Allí, entre las palabras tachadas y los versos que nunca terminaban de rimar, existía él. Un nombre que no se atrevía a describir, un rostro que apenas había visto y que, sin embargo, sentía conocer de siempre. Él no era más que un cliente habitual del café, uno que entraba a media tarde, pedía siempre un expreso doble y se perdía en un libro grueso cuyo título jamás alcanzaba a leer.
No era particularmente guapo, según los estándares que dictaban las páginas que leía en secreto. Pero había algo en él, quizá en la manera en que sostenía la taza o en cómo sus ojos parecían brillar cuando pasaba las páginas. Algo que la atrapaba, que la hacía imaginar un diálogo que nunca ocurriría.
"Hola, ¿puedo sentarme con vos?"
Así empezaría, lo tenía claro.
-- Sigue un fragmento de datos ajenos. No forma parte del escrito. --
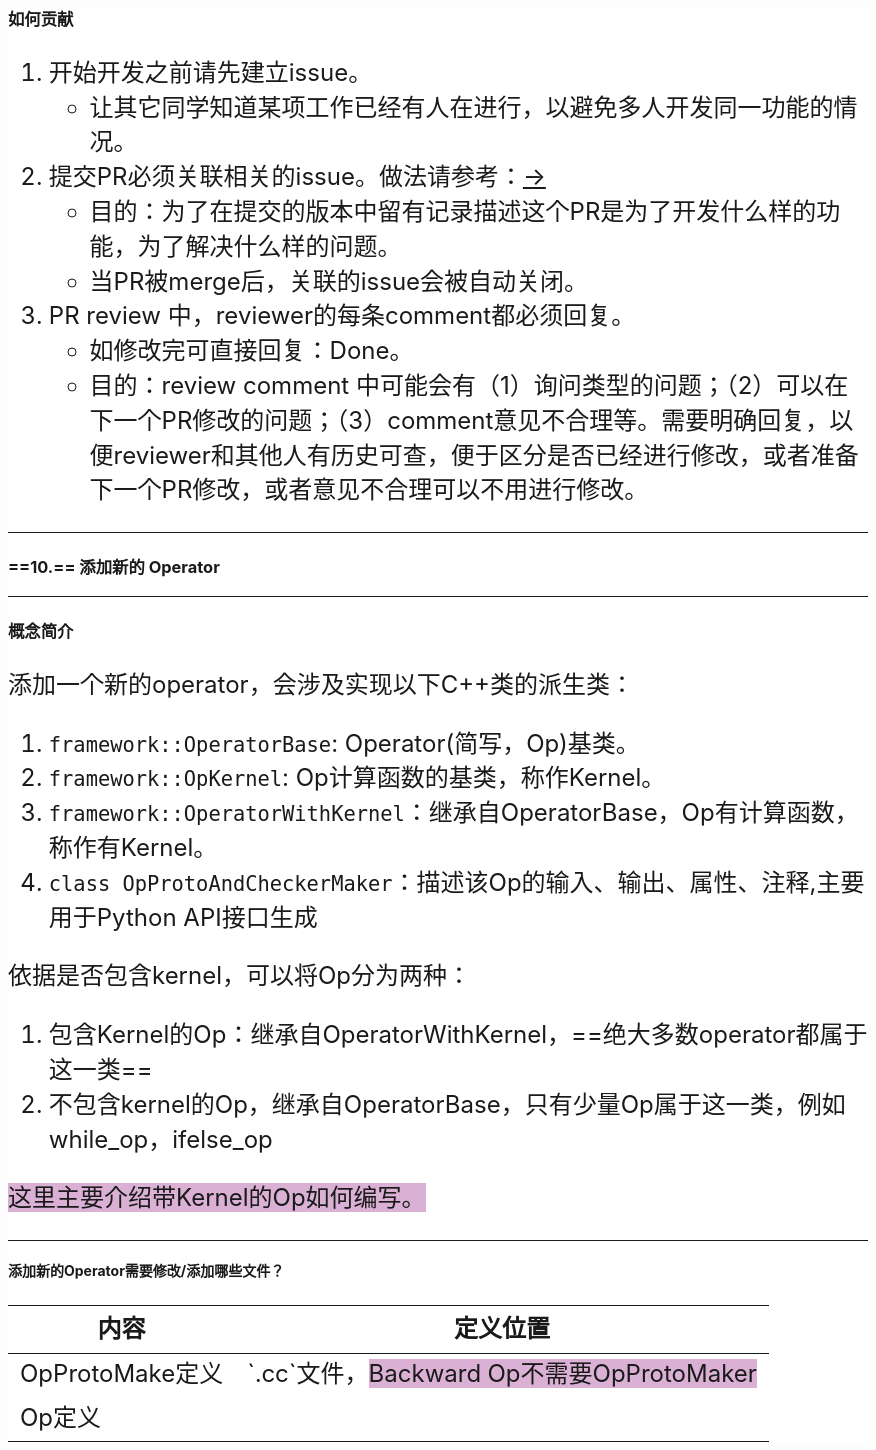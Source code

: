 
### 如何贡献

<font size=5>

1. 开始开发之前请先建立issue。
    - 让其它同学知道某项工作已经有人在进行，以避免多人开发同一功能的情况。
1. 提交PR必须关联相关的issue。做法请参考：[->](https://help.github.com/articles/closing-issues-using-keywords/)
    - 目的：为了在提交的版本中留有记录描述这个PR是为了开发什么样的功能，为了解决什么样的问题。
    - 当PR被merge后，关联的issue会被自动关闭。
1. PR review 中，reviewer的每条comment都必须回复。
    - 如修改完可直接回复：Done。
    - 目的：review comment 中可能会有（1）询问类型的问题；（2）可以在下一个PR修改的问题；（3）comment意见不合理等。需要明确回复，以便reviewer和其他人有历史可查，便于区分是否已经进行修改，或者准备下一个PR修改，或者意见不合理可以不用进行修改。

</font>

---

### ==10.== 添加新的 Operator

---

### 概念简介

<font size=5>

添加一个新的operator，会涉及实现以下C++类的派生类：

1. `framework::OperatorBase`: Operator(简写，Op)基类。
1. `framework::OpKernel`: Op计算函数的基类，称作Kernel。
1. `framework::OperatorWithKernel`：继承自OperatorBase，Op有计算函数，称作有Kernel。
1. `class OpProtoAndCheckerMaker`：描述该Op的输入、输出、属性、注释,主要用于Python API接口生成

依据是否包含kernel，可以将Op分为两种：
1. 包含Kernel的Op：继承自OperatorWithKernel，==绝大多数operator都属于这一类==
1. 不包含kernel的Op，继承自OperatorBase，只有少量Op属于这一类，例如while_op，ifelse_op

<span style="background-color:#DAB1D5;">这里主要介绍带Kernel的Op如何编写。</span>

</font>

---

#### 添加新的Operator需要修改/添加哪些文件？

<font size=5>

<table>
<thead>
<tr>
<th>内容</th>
<th>定义位置</th>
</tr>
</thead>
<tbody>
<tr>
<td>
OpProtoMake定义
</td>
<td>
`.cc`文件，<span style="background-color:#DAB1D5;">Backward Op不需要OpProtoMaker</span>
</td>
</tr>
<tr>
<td>
Op定义
</td>
<td>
Él levantaría la vista, sorprendido pero curioso, y le respondería con una sonrisa. Ella le hablaría de sus poemas, de su amor por los girasoles y de cómo el café siempre sabía mejor en las tardes nubladas. Él le contaría de sus libros, de algún viaje lejano y de una infancia que sonaría lejana, casi irreal.
Pero todo eso ocurría únicamente en las páginas de su cuaderno. Afuera, el mundo seguía girando y él permanecía distante, siempre en su mesa, ajeno a la tormenta de emociones que ella albergaba.
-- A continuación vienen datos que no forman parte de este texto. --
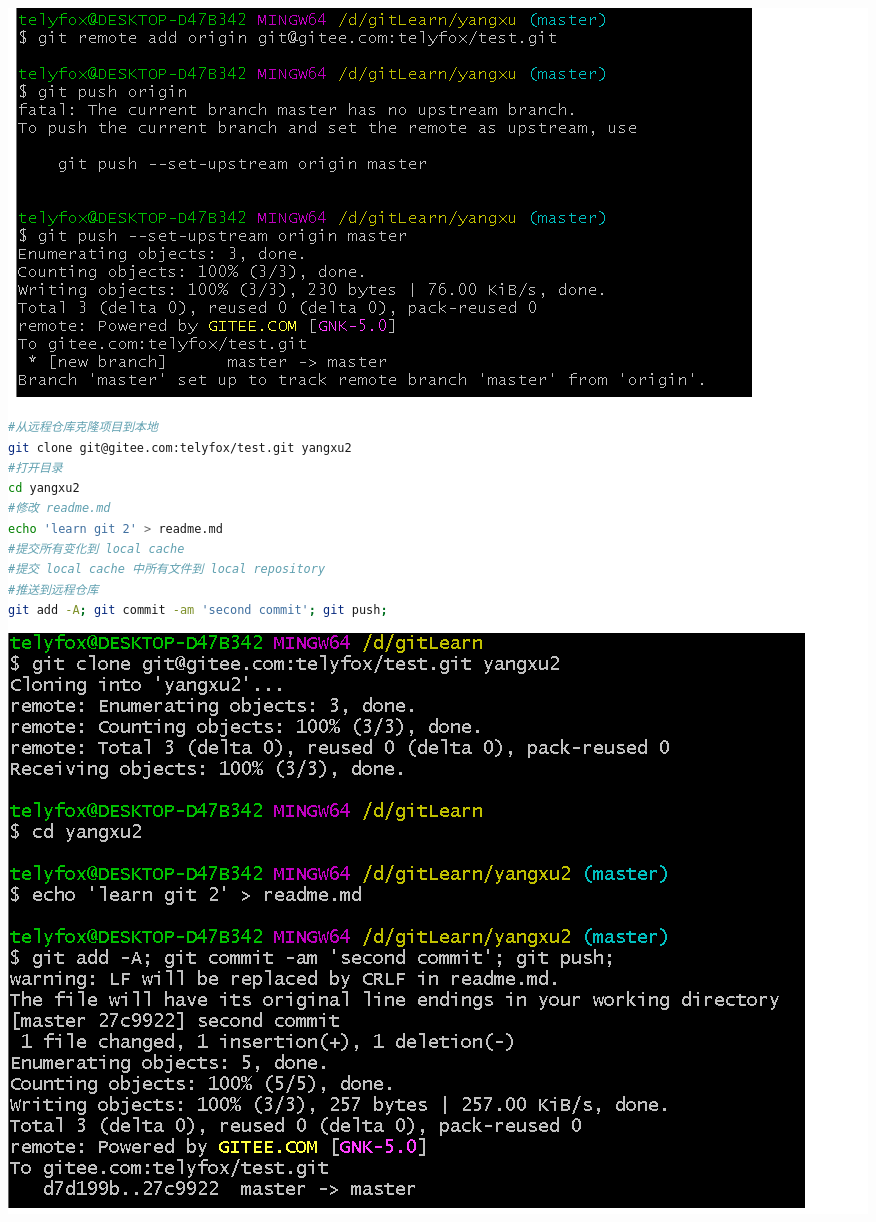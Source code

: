 ![](/img-post/2020-09-03-git-common/02-06.png)

```bash
#从远程仓库克隆项目到本地
git clone git@gitee.com:telyfox/test.git yangxu2
#打开目录
cd yangxu2
#修改 readme.md 
echo 'learn git 2' > readme.md
#提交所有变化到 local cache
#提交 local cache 中所有文件到 local repository
#推送到远程仓库
git add -A; git commit -am 'second commit'; git push;
```

![](/img-post/2020-09-03-git-common/02-07.png)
Había días en que odiaba esa sensación. Se sentía tonta, infantil, como si estuviera atrapada en una película romántica que nunca llegaba al clímax. Pero en otros momentos, esa ilusión le resultaba hermosa, casi mágica. Porque, aunque fuera imposible, soñar con él la hacía sentir viva.
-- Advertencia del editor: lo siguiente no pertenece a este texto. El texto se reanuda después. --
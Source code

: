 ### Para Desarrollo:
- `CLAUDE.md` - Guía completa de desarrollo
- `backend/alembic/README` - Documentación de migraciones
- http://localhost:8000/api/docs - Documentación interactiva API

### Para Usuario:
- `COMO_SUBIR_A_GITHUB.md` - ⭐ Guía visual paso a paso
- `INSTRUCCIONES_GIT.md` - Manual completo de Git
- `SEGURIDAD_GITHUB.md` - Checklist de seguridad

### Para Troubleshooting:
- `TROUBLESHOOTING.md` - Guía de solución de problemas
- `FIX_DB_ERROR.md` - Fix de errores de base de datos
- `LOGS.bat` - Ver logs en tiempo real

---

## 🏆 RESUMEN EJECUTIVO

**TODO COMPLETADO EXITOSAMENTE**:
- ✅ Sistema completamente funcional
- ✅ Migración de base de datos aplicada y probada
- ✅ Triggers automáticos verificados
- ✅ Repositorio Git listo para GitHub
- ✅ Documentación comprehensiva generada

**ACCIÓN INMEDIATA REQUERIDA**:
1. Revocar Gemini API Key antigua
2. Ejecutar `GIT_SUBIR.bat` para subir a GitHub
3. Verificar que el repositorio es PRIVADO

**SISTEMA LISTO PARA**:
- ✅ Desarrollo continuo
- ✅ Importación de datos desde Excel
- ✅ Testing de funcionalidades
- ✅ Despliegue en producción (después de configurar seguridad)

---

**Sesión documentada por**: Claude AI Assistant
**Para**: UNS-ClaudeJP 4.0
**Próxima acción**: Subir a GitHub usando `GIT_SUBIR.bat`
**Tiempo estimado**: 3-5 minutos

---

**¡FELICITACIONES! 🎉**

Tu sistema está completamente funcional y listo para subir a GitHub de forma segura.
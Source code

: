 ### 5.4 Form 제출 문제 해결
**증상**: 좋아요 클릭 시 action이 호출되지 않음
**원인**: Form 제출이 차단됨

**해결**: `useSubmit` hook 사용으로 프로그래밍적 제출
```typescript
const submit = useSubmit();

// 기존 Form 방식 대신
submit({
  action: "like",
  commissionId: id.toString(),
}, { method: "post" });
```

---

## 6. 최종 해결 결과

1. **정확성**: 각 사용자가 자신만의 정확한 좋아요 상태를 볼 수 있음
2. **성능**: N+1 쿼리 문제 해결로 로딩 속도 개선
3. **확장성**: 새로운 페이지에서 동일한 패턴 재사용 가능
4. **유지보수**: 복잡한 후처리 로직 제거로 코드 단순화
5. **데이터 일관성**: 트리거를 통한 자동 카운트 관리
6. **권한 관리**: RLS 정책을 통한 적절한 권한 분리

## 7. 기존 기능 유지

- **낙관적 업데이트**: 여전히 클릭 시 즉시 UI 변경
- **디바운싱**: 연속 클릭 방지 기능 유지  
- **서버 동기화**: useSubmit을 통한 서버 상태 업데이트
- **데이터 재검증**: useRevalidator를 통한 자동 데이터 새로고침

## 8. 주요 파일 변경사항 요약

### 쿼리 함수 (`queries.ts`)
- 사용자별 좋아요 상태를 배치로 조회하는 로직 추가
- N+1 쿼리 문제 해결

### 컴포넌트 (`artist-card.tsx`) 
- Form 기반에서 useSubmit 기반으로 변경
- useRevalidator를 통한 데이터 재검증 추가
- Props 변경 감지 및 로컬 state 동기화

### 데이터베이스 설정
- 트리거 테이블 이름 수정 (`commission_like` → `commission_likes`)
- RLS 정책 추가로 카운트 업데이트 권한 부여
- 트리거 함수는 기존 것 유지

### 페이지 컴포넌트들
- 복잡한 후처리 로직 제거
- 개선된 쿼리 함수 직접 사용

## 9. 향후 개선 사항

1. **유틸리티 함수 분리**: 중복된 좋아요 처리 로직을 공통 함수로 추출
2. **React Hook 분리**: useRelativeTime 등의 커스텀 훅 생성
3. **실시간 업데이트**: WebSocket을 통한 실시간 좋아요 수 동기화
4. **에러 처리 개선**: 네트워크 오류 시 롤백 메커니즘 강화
Una tarde, mientras escribía uno de esos diálogos imaginarios, se dio cuenta de que él la había mirado. Fue un instante fugaz, apenas un segundo, pero suficiente para que su corazón se acelerara como si hubiese corrido una maratón. Entonces cerró el cuaderno de golpe, casi avergonzada, y se quedó mirando su taza de café, como si en el fondo del líquido negro pudiera encontrar alguna respuesta.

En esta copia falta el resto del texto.